*Exercise directions:*
Show all lines from the data that include the word "font".

Records from a dataset:
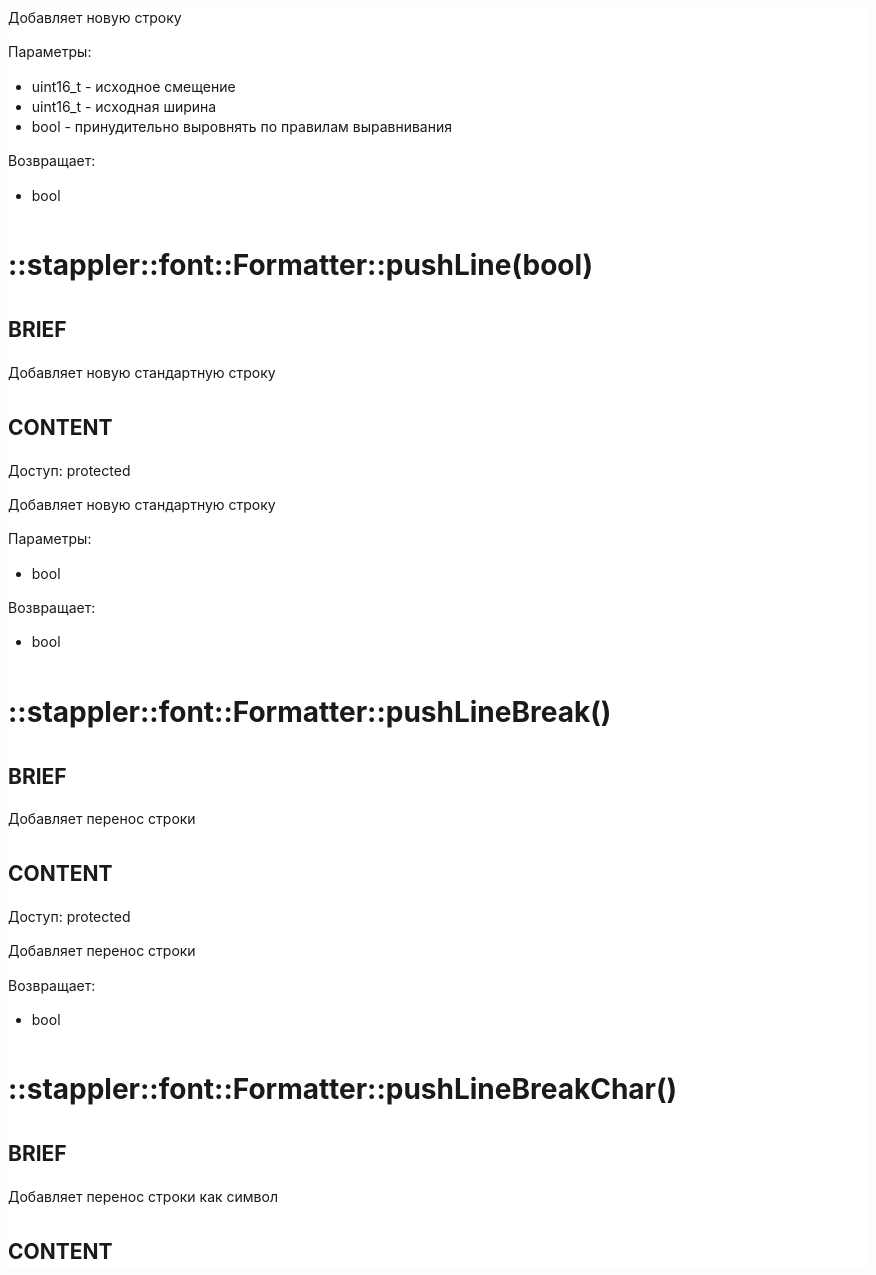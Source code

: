 Добавляет новую строку

Параметры:
* uint16_t - исходное смещение
* uint16_t - исходная ширина
* bool - принудительно выровнять по правилам выравнивания

Возвращает:
* bool

# ::stappler::font::Formatter::pushLine(bool)

## BRIEF

Добавляет новую стандартную строку

## CONTENT

Доступ: protected

Добавляет новую стандартную строку

Параметры:
* bool

Возвращает:
* bool

# ::stappler::font::Formatter::pushLineBreak()

## BRIEF

Добавляет перенос строки

## CONTENT

Доступ: protected

Добавляет перенос строки

Возвращает:
* bool

# ::stappler::font::Formatter::pushLineBreakChar()

## BRIEF

Добавляет перенос строки как символ

## CONTENT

*Response area:*
# ::stappler::font::Formatter::pushLine(bool)
# ::stappler::font::Formatter::pushLineBreak()
# ::stappler::font::Formatter::pushLineBreakChar()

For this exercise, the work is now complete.